▶ _Task details_
For each line of the listing below that contains the string "talker", copy the line.

▶ _Data for review_
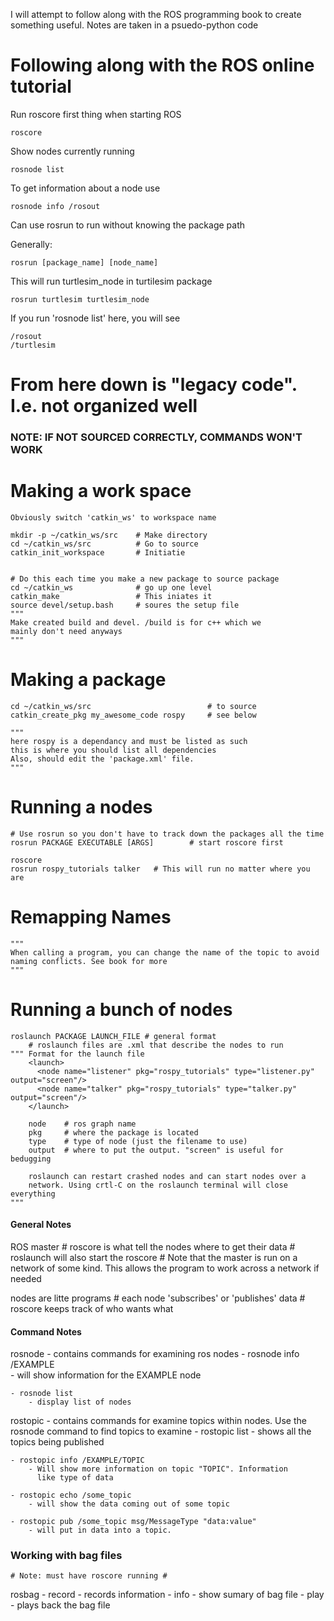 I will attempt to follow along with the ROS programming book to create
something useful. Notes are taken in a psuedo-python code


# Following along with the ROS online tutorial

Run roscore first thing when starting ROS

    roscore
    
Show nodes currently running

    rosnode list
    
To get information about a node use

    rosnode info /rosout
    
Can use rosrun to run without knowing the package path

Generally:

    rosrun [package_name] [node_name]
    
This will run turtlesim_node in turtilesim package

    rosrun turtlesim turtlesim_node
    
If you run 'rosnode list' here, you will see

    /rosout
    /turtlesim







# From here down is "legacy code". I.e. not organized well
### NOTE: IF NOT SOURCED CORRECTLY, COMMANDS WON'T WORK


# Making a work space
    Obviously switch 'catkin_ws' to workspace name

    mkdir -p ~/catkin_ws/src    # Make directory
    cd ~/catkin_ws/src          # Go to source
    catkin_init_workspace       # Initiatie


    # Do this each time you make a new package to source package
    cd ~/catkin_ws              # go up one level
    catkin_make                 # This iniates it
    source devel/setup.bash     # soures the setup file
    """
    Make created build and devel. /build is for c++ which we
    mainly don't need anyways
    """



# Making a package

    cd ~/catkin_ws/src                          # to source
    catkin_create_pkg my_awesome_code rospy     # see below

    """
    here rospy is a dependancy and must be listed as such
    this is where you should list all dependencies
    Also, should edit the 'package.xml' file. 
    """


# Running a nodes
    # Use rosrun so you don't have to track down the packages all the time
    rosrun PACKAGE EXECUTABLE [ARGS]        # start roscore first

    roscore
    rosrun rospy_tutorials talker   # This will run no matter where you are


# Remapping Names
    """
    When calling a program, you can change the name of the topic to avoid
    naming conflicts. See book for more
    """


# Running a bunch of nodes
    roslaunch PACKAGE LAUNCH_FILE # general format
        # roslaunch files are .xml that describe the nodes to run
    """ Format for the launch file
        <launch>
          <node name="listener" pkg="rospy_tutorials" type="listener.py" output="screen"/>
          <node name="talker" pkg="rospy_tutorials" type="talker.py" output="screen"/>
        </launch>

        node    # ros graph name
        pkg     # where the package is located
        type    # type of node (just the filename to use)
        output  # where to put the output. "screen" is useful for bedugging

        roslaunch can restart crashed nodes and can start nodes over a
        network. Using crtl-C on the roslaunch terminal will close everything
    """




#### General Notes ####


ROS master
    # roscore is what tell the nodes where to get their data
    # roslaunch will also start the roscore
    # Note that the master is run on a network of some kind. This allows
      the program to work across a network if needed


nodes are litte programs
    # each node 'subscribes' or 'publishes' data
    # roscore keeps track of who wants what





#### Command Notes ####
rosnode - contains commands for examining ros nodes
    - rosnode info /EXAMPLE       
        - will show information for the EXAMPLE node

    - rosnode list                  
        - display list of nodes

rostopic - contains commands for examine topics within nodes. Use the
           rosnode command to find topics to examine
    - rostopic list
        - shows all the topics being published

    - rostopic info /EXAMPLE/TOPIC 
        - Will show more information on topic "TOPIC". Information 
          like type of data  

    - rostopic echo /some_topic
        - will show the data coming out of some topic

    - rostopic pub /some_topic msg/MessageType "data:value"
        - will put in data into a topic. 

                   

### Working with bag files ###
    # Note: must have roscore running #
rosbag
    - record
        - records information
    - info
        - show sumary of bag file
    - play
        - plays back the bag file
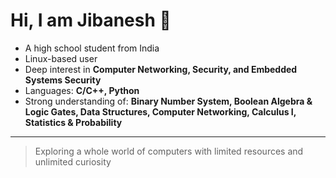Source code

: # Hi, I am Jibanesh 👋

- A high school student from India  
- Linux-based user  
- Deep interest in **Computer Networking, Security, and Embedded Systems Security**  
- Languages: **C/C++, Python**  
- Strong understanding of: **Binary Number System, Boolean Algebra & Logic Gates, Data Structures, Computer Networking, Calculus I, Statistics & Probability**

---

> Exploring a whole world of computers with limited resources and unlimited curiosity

▶ _Solution to this problem_
    rosrun rospy_tutorials talker   # This will run no matter where you are
          <node name="talker" pkg="rospy_tutorials" type="talker.py" output="screen"/>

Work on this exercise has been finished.